Instead of droning on about one topic today, here are three things that are top of mind.
1. Activist Investors Push Granite REIT to Change
When I initiated a position in Granite REIT last spring, it was their combination of cheap P/FFO valuation around 10X and the above-average 4.5% distribution growth that attracted me to the company. Granite's management had just wrapped up a strategic review and decided to stay the course instead of taking any drastic action (i.e. a large strategic acquisition or divesture, putting itself up for sale, or paying a material one-time distribution). My investment in Granite REIT was a way for me to gain exposure to Magna (Granite's largest tenant), which is one of a handful of world-class companies we have in Canada, at an entry yield about double what Magna was paying at the time (6% vs 3%).
A couple weeks ago, FrontFour Capital Group and Sandpiper Group announced they had acquired a 6.2% stake in Granite REIT and released a plan to "unlock value at Granite REIT". FrontFour and Sandpiper have proposed two of their directors for the upcoming election of Granite's board of directors. At a very high level, Frontfour and Sandpiper argue that Granite trades at a substantial discount to its fair value due to a misunderstood asset base, strategic failures, and a loss of confidence in management and the Board. Granite responded somewhat on their Q1 2017 earnings call and more detailed via this proxy circular.

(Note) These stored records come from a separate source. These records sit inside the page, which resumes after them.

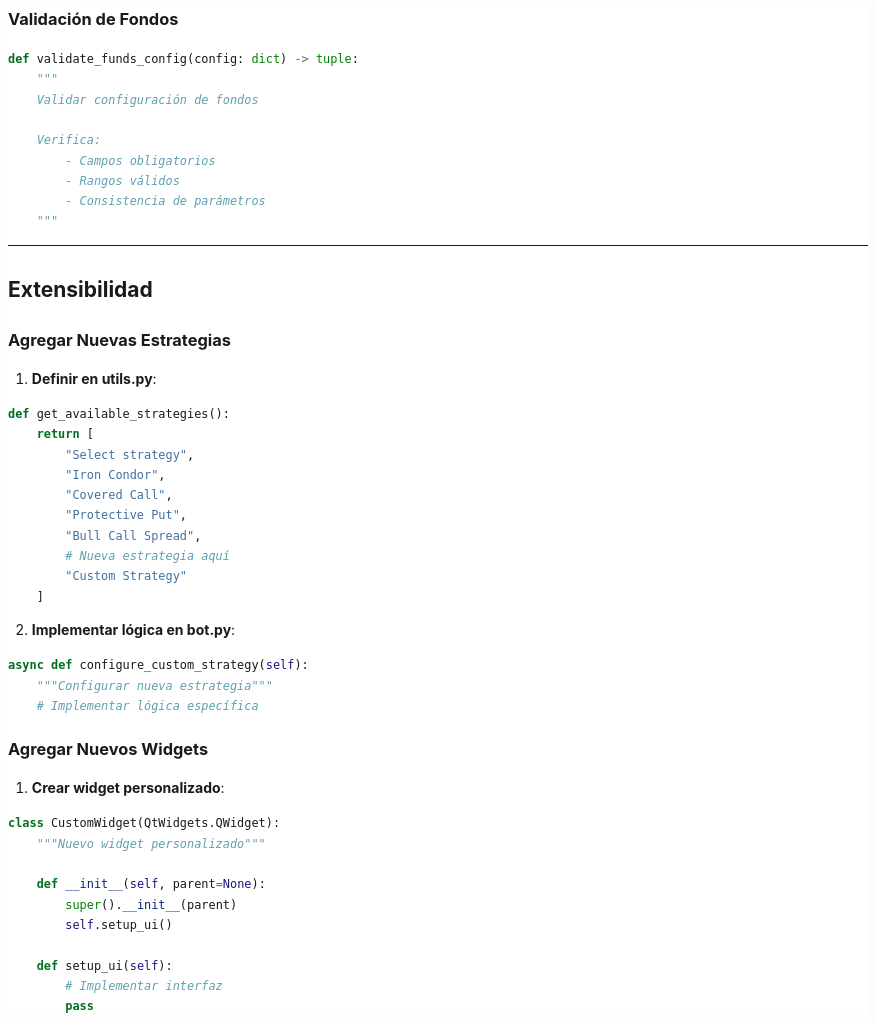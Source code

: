 ### Validación de Fondos

```python
def validate_funds_config(config: dict) -> tuple:
    """
    Validar configuración de fondos
    
    Verifica:
        - Campos obligatorios
        - Rangos válidos
        - Consistencia de parámetros
    """
```

---

## Extensibilidad

### Agregar Nuevas Estrategias

1. **Definir en utils.py**:
```python
def get_available_strategies():
    return [
        "Select strategy",
        "Iron Condor",
        "Covered Call",
        "Protective Put",
        "Bull Call Spread",
        # Nueva estrategia aquí
        "Custom Strategy"
    ]
```

2. **Implementar lógica en bot.py**:
```python
async def configure_custom_strategy(self):
    """Configurar nueva estrategia"""
    # Implementar lógica específica
```

### Agregar Nuevos Widgets

1. **Crear widget personalizado**:
```python
class CustomWidget(QtWidgets.QWidget):
    """Nuevo widget personalizado"""
    
    def __init__(self, parent=None):
        super().__init__(parent)
        self.setup_ui()
    
    def setup_ui(self):
        # Implementar interfaz
        pass
```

As a unit holder of Granite, the attention that the activist investors have shed on the company has been beneficial from a share appreciation perspective. Frontfour and Sandpiper raise some relevant issues concerning Granite's lack of strategic action, overcompensated management team, and misunderstood asset base. However, Granite's response to their dissident shareholders also makes some prevalent points about the returns they have been able to generate shareholders over the past five years in excess of the TSE REIT index, the lack of successful track records of FrontFour and Sandpiper within the REIT space, and the absurdity of some of the activists' suggestions (i.e. selling some major holdings around Toronto to show stakeholders how much they are truly worth).
With both sides continuing to argue their respective stances, I'm taking a wait a see approach as this is the first time one of my holdings is the target of activist investors. Even if FrontFour and Sandpiper are able to elect their two nominated directors to Granite's board, I question if they could push their agenda given strong opposition from the majority of directors. My view is that the activists have brought some additional coverage to Granite, forcing the company's management to justify their past inaction and firmly outline the path they are pursuing for future growth.
2. Special Prosecutor and Impeachment Talks Create Buying Opportunity
For those of you who keep close track of my Investment Holdings, you may have noticed some recent changes. The past week was officially my busiest ever, with three buys including initiating a new position in my Tax Free Savings Account. The combination of letting my cash build up to an uncomfortably high level (~8% of total holdings) and the downward momentum caused by the appointment of a special prosecutor to review the Trump Administration's ties to Russia both facilitated my three purchases. I'm considering another couple of investments outlined in my Q2 2107 watch list, and hope for continued volatility in the markets in the coming weeks.
3. Inconsistent Posting Schedule
As I struggle to meet my once a week posting goal, I feel that I owe an explanation to readers. Beyond my current lack of ideas for interesting posts, more time spent preparing for the software launch I've been working on at my job over the past two years, and quality time required by my super energetic near three year-old son, I have another great reason for my inconsistent posts. My wife and I are expecting our second child early this July. There have been numerous preparations for the birth of our baby daughter that have caused a shift in my priorities. Although I enjoy writing as an outlet and have always found it beneficial to review my decisions relating to past stock purchases/sales, with the more outward focus of this blog, I'm finding less time to make quality posts that would provide value to readers beyond myself. My expectation is that the number of entries I write will continue to decrease over the summer when our daughter arrives and likely continue on a downward trajectory for the foreseeable future.
Did you take advantage of the US market selloff this week to make any stock purchases???